Firman Allah SWT surah Thaha #14: “Sungguh Aku ini Allah SWT, tiada Tuhan yg berhak disembah kecuali Aku, maka sembahlah Aku & dirikanlah sholat u/ mengingatKu

Sidang Jumat hafizhakumullah,

2 perkara yg kita menghayatinya yakni

#1 Mohon surga

Kita semua ingin masuk surga tapi amalan kita amalan neraka. Kita tidak layak masuk surga dengan saham amalan yg ala kadarnya. Masuk surga itu susah. Saham surga tidak bisa kita investasikan on the spot. Kita investasi saham surga hari ini, besok balik modalnya surga. Kita investasi saham surga selama hayat kita di dunia ini. Kita harus menyempurnakan saham amalan sholeh. Balik modalnya surga di akhirat. Surga adalah tempat kembali hamba yg beriman & bertaqwa serta taat kehadirat Allah SWT.

Firman Allah SWT surah Al Bayyinah #6-#8: #6 “Sungguh orang kafir dari golongan Ahli Kitab & orang musyrik akan masuk neraka Jahannam. Mereka kekal di dalamnya selamanya. Mereka itu sejahat-jahat makhluk” #7 “Sungguh orang yg beriman & berbuat kebajikan, mereka itu sebaik-baik makhluk” #8 “Balasan mereka di sisi Tuhan mereka adalah surga ‘Adn yg mengalir di bawahnya sungai. Mereka kekal di dalamnya selamanya. Allah SWT merestui mereka & merekapun merestuiNya. Yg demikian itulah balasan bagi orang yg takut kehadirat Tuhannya

Zumrotal mu’minin wal muslimin hafizhakumullah,

#2 Mohon dipelihara dari siksa api neraka

Neraka adalah tempat kembali orang kafir & maksiat kehadirat Allah SWT. Masuk neraka itu mudah. Masuk neraka itu gratis. Tidak usah menyempurnakan saham amalan sholeh, sudah barang tentu kita masuk neraka.

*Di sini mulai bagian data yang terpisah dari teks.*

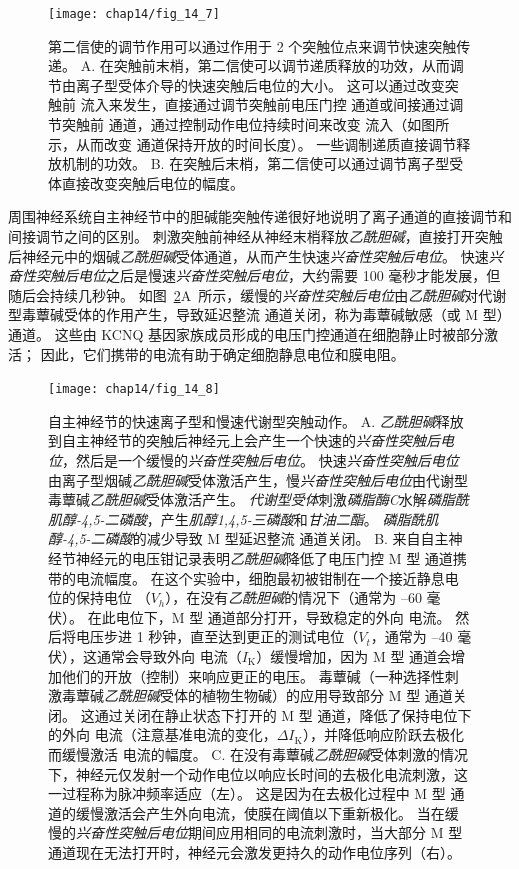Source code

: \begin{figure}[htbp]
	\centering
	\texttt{[image: chap14/fig\_14\_7]}
	\caption{第二信使的调节作用可以通过作用于 2 个突触位点来调节快速突触传递。
		A. 在突触前末梢，第二信使可以调节递质释放的功效，从而调节由离子型受体介导的快速突触后电位的大小。
		这可以通过改变突触前  流入来发生，直接通过调节突触前电压门控  通道或间接通过调节突触前  通道，通过控制动作电位持续时间来改变  流入（如图所示，从而改变  通道保持开放的时间长度）。
		一些调制递质直接调节释放机制的功效。
		B. 在突触后末梢，第二信使可以通过调节离子型受体直接改变突触后电位的幅度。}
	\label{fig:14_7}
\end{figure}


周围神经系统自主神经节中的胆碱能突触传递很好地说明了离子通道的直接调节和间接调节之间的区别。
刺激突触前神经从神经末梢释放\textit{乙酰胆碱}，直接打开突触后神经元中的烟碱\textit{乙酰胆碱}受体通道，从而产生快速\textit{兴奋性突触后电位}。
快速\textit{兴奋性突触后电位}之后是慢速\textit{兴奋性突触后电位}，大约需要 100 毫秒才能发展，但随后会持续几秒钟。
如图~\ref{fig:14_8}A~所示，缓慢的\textit{兴奋性突触后电位}由\textit{乙酰胆碱}对代谢型毒蕈碱受体的作用产生，导致延迟整流  通道关闭，称为毒蕈碱敏感（或 M 型） 通道。
这些由 KCNQ 基因家族成员形成的电压门控通道在细胞静止时被部分激活；
因此，它们携带的电流有助于确定细胞静息电位和膜电阻。


\begin{figure}[htbp]
	\centering
	\texttt{[image: chap14/fig\_14\_8]}
	\caption{自主神经节的快速离子型和慢速代谢型突触动作。
		A. \textit{乙酰胆碱}释放到自主神经节的突触后神经元上会产生一个快速的\textit{兴奋性突触后电位}，然后是一个缓慢的\textit{兴奋性突触后电位}。
		快速\textit{兴奋性突触后电位}由离子型烟碱\textit{乙酰胆碱}受体激活产生，慢\textit{兴奋性突触后电位}由代谢型毒蕈碱\textit{乙酰胆碱}受体激活产生。
		\textit{代谢型受体}刺激\textit{磷脂酶C}水解\textit{磷脂酰肌醇-4,5-二磷酸}，产生\textit{肌醇1,4,5-三磷酸}和\textit{甘油二酯}。
		\textit{磷脂酰肌醇-4,5-二磷酸}的减少导致 M 型延迟整流  通道关闭。
		B. 来自自主神经节神经元的电压钳记录表明\textit{乙酰胆碱}降低了电压门控 M 型  通道携带的电流幅度。
		在这个实验中，细胞最初被钳制在一个接近静息电位的保持电位 （$V_h$），在没有\textit{乙酰胆碱}的情况下（通常为 –60 毫伏）。
		在此电位下，M 型  通道部分打开，导致稳定的外向  电流。
		然后将电压步进 1 秒钟，直至达到更正的测试电位（$V_t$，通常为 –40 毫伏），这通常会导致外向  电流（$I_\text{K}$）缓慢增加，因为 M 型  通道会增加他们的开放（控制）来响应更正的电压。
		毒蕈碱（一种选择性刺激毒蕈碱\textit{乙酰胆碱}受体的植物生物碱）的应用导致部分 M 型  通道关闭。
		这通过关闭在静止状态下打开的 M 型  通道，降低了保持电位下的外向  电流（注意基准电流的变化，$\Delta I_\text{K}$），并降低响应阶跃去极化而缓慢激活  电流的幅度\cite{adams1986slow}。
		C. 在没有毒蕈碱\textit{乙酰胆碱}受体刺激的情况下，神经元仅发射一个动作电位以响应长时间的去极化电流刺激，这一过程称为脉冲频率适应（左）。
		这是因为在去极化过程中 M 型  通道的缓慢激活会产生外向电流，使膜在阈值以下重新极化。
		当在缓慢的\textit{兴奋性突触后电位}期间应用相同的电流刺激时，当大部分 M 型通道现在无法打开时，神经元会激发更持久的动作电位序列（右）\cite{adams1986slow}。}
	\label{fig:14_8}
\end{figure}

Doa menjaga hati: “Yaa muqallibul qulub, tsabbit qalbi ‘ala diinik. Yaa Musharrifal qulub, sharrif qalbi ‘alaa thaa’atik” artinya “Wahai Zat yg membolak balikkan hati, teguhkanlah hatiku kepada agamaMu. Wahai Zat yg memalingkan hati, palingkanlah hatiku kepada taat kehadiratMu

Sabda Baginda Rasulullah SAW: “Bila tiba bulan Ramadhan, dibuka segala pintu surga & ditutup segala pintu neraka serta diluluhlantakkan segala setan

Firman Allah SWT surah Al Zalzalah #6-#8: #6 “Pada hari kiamat, manusia keluar dari kuburnya berkelompok u/ diperlihatkan kepada mereka balasan semua amal perbuatannya” #7 “Maka barangsiapa yg berbuat kebajikan seberat Zarrah, maka Allah SWT akan membalasnya seberat Zarrah pula” #8 “& barangsiapa yg berbuat kejahatan seberat Zarrah, maka Allah SWT akan membalasnya seberat Zarrah pula

fa’tabiruu yaa ulil albab

Khutbah #2

Sidang Jumat hafizhakumullah,

Renungkanlah bila Ramadhan tahun ini, Ramadhan kita yg terakhir. Tidak jamin kita akan terpilih lagi u/ berjumpa dengan Ramadhan tahun depan. Jangankan Ramadhan tahun depan. Ramadhan tahun ini saja tidak jamin 30 hari. Bila kita menghembuskan nafas terakhir di bulan Ramadhan tahun ini, maka Ramadhan tahun ini, tidak 30 hari. Bila kita menghembuskan nafas terakhir setelah Ramadhan, di hari Idul Fitri, setelah Idul Fitri, kita tidak berjumpa lagi dengan Ramadhan tahun depan. Maka Ramadhan tahun ini Ramadhan kita yg terakhir. Jangan kita sepelekan Ramadhan tahun ini. Bila kita menyepelekan Ramadhan tahun ini, maka kita harus menunggu Ramadhan tahun depan 12 bulan kemudian.

Zumrotal mu’minin wal muslimin hafizhakumullah,

Saban hari Allah SWT memanggil hambaNya u/ kembali keharibaanNya. Saban hari manusia dalam kerugian. Waktu kita semakin singkat. Saban hari kematian mengintai kita. Saban hari kita semakin dekat dengan kematian. Saban tahun, usia kita semakin berkurang, kita semakin dekat dengan kematian. Setiap yg bernyawa pasti mati. Kita semua pasti menghembuskan nafas terakhir bila ajal kita tiba. Jangan terpedaya dengan nikmat sehat karna syarat mati tidak harus sakit. Jangan terpedaya dengan nikmat usia muda karna syarat mati tidak harus tua.